Task directions:
Among the entries below, find the lines that hold the word "recipient" and report them.

Pictures paired with source code:

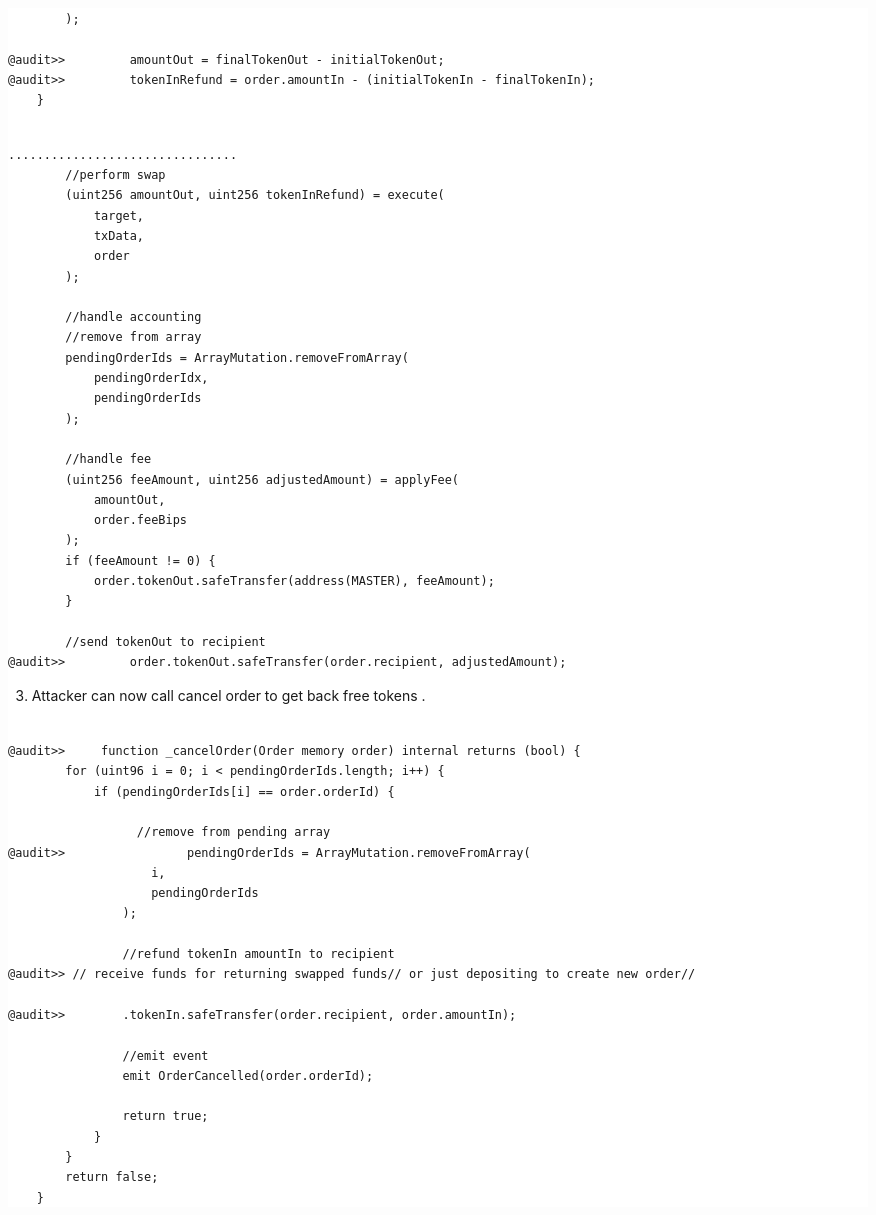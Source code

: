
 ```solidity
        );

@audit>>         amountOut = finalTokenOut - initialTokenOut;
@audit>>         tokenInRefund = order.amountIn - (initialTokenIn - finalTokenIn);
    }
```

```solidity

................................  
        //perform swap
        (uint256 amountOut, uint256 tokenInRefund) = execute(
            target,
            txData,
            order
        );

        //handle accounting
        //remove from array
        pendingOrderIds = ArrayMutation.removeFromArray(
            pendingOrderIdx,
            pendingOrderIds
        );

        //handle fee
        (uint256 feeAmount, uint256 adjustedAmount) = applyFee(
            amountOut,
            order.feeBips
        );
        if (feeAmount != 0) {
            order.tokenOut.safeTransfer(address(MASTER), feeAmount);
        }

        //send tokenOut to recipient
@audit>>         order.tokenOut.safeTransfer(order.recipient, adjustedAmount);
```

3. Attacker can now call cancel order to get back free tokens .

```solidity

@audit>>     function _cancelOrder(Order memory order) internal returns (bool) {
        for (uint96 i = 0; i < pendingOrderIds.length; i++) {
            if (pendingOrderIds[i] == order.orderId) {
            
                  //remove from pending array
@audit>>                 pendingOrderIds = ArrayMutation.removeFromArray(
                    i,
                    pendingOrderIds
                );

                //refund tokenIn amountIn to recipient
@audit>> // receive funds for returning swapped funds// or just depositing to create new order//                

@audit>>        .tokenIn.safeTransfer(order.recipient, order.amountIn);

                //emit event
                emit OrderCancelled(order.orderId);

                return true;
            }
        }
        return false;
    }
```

Exercise result:
        //send tokenOut to recipient
@audit>>         order.tokenOut.safeTransfer(order.recipient, adjustedAmount);
                //refund tokenIn amountIn to recipient
@audit>>        .tokenIn.safeTransfer(order.recipient, order.amountIn);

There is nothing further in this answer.